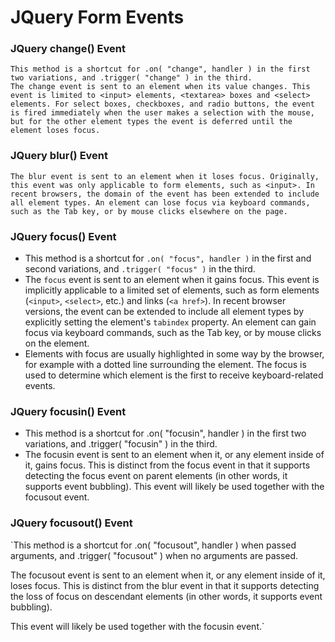 # JQuery Form Events

### JQuery change() Event 
`This method is a shortcut for .on( "change", handler ) in the first two variations, and .trigger( "change" ) in the third.`</br>
`The change event is sent to an element when its value changes. This event is limited to <input> elements, <textarea> boxes and <select> elements. For select boxes, checkboxes, and radio buttons, the event is fired immediately when the user makes a selection with the mouse, but for the other element types the event is deferred until the element loses focus.`</br>

### JQuery blur() Event
`The blur event is sent to an element when it loses focus. Originally, this event was only applicable to form elements, such as <input>. In recent browsers, the domain of the event has been extended to include all element types. An element can lose focus via keyboard commands, such as the Tab key, or by mouse clicks elsewhere on the page.`
### JQuery focus() Event
<ul>
      <li>This method is a shortcut for <code>.on( "focus", handler )</code> in the first and second variations, and <code>.trigger( "focus" )</code> in the third.</li>
      <li>The <code>focus</code> event is sent to an element when it gains focus. This event is implicitly applicable to a limited set of elements, such as  form elements (<code>&lt;input&gt;</code>, <code>&lt;select&gt;</code>, etc.) and links (<code>&lt;a href&gt;</code>). In recent browser versions, the event can be extended to include all element types by explicitly setting the element's <code>tabindex</code> property. An element can gain focus via keyboard commands, such as the Tab key, or by mouse clicks on the element.</li>
      <li>Elements with focus are usually highlighted in some way by the browser, for example with a dotted line surrounding the element. The focus is used to determine which element is the first to receive keyboard-related events.</li>
    </ul>
 
 ### JQuery focusin() Event
 <ul>
<li> This method is a shortcut for .on( "focusin", handler ) in the first two variations, and .trigger( "focusin" ) in the third.</li>

<li>The focusin event is sent to an element when it, or any element inside of it, gains focus. This is distinct from the focus event in that it supports detecting the focus event on parent elements (in other words, it supports event bubbling).
This event will likely be used together with the focusout event.</li>   
</ul>

### JQuery focusout() Event
`This method is a shortcut for .on( "focusout", handler ) when passed arguments, and .trigger( "focusout" ) when no arguments are passed.

The focusout event is sent to an element when it, or any element inside of it, loses focus. This is distinct from the blur event in that it supports detecting the loss of focus on descendant elements (in other words, it supports event bubbling).

This event will likely be used together with the focusin event.`

<script></br>
        $(document).ready(function(){</br>
            var result= '';</br>
            $("input").change(function(){</br>
                if(result==""){</br>
                    result = $(this).val();</br>
                }</br>
                else{</br>
                    result += ", " + $(this).val();</br>
                }              </br> 
                 $("#result").html(result);</br>
            })</br>
            $("#ddlCity").change(function(){</br>
                result = $(this).val();</br>
                if(result=='Select'){</br>
                    alert("Please select cith");</br>
                     $("#divResult").empty();</br>
                }</br>
                else{</br>
                    $("#divResult").html(result);</br>
                }  </br>             
            })         
           $("img").mouseover(function(){</br>
               $("#"+ GetDivId(this)).fadeIn(500)</br>
               $("img").css("cursor","pointer")</br>
           }).mouseout(function(){</br>
                $("#" + GetDivId(this)).fadeOut(500)</br>
           })</br>
           function GetDivId(helpIconId){</br>
                 helpIconId = $(helpIconId).attr("id"); </br>
                return helpIconId.replace("img", "div")</br>
           }</br>
        })</br>
    </script>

## What the exercise asks
Copy the listing exactly. Leave the pictures out.

## Answer box
 # JQuery Form Events

### JQuery change() Event 
`This method is a shortcut for .on( "change", handler ) in the first two variations, and .trigger( "change" ) in the third.`</br>
`The change event is sent to an element when its value changes. This event is limited to <input> elements, <textarea> boxes and <select> elements. For select boxes, checkboxes, and radio buttons, the event is fired immediately when the user makes a selection with the mouse, but for the other element types the event is deferred until the element loses focus.`</br>

### JQuery blur() Event
`The blur event is sent to an element when it loses focus. Originally, this event was only applicable to form elements, such as <input>. In recent browsers, the domain of the event has been extended to include all element types. An element can lose focus via keyboard commands, such as the Tab key, or by mouse clicks elsewhere on the page.`
### JQuery focus() Event
<ul>
      <li>This method is a shortcut for <code>.on( "focus", handler )</code> in the first and second variations, and <code>.trigger( "focus" )</code> in the third.</li>
      <li>The <code>focus</code> event is sent to an element when it gains focus. This event is implicitly applicable to a limited set of elements, such as  form elements (<code>&lt;input&gt;</code>, <code>&lt;select&gt;</code>, etc.) and links (<code>&lt;a href&gt;</code>). In recent browser versions, the event can be extended to include all element types by explicitly setting the element's <code>tabindex</code> property. An element can gain focus via keyboard commands, such as the Tab key, or by mouse clicks on the element.</li>
      <li>Elements with focus are usually highlighted in some way by the browser, for example with a dotted line surrounding the element. The focus is used to determine which element is the first to receive keyboard-related events.</li>
    </ul>
 
 ### JQuery focusin() Event
 <ul>
<li> This method is a shortcut for .on( "focusin", handler ) in the first two variations, and .trigger( "focusin" ) in the third.</li>

<li>The focusin event is sent to an element when it, or any element inside of it, gains focus. This is distinct from the focus event in that it supports detecting the focus event on parent elements (in other words, it supports event bubbling).
This event will likely be used together with the focusout event.</li>   
</ul>

### JQuery focusout() Event
`This method is a shortcut for .on( "focusout", handler ) when passed arguments, and .trigger( "focusout" ) when no arguments are passed.

The focusout event is sent to an element when it, or any element inside of it, loses focus. This is distinct from the blur event in that it supports detecting the loss of focus on descendant elements (in other words, it supports event bubbling).

This event will likely be used together with the focusin event.`

<script></br>
        $(document).ready(function(){</br>
            var result= '';</br>
            $("input").change(function(){</br>
                if(result==""){</br>
                    result = $(this).val();</br>
                }</br>
                else{</br>
                    result += ", " + $(this).val();</br>
                }              </br> 
                 $("#result").html(result);</br>
            })</br>
            $("#ddlCity").change(function(){</br>
                result = $(this).val();</br>
                if(result=='Select'){</br>
                    alert("Please select cith");</br>
                     $("#divResult").empty();</br>
                }</br>
                else{</br>
                    $("#divResult").html(result);</br>
                }  </br>             
            })         
           $("img").mouseover(function(){</br>
               $("#"+ GetDivId(this)).fadeIn(500)</br>
               $("img").css("cursor","pointer")</br>
           }).mouseout(function(){</br>
                $("#" + GetDivId(this)).fadeOut(500)</br>
           })</br>
           function GetDivId(helpIconId){</br>
                 helpIconId = $(helpIconId).attr("id"); </br>
                return helpIconId.replace("img", "div")</br>
           }</br>
        })</br>
    </script>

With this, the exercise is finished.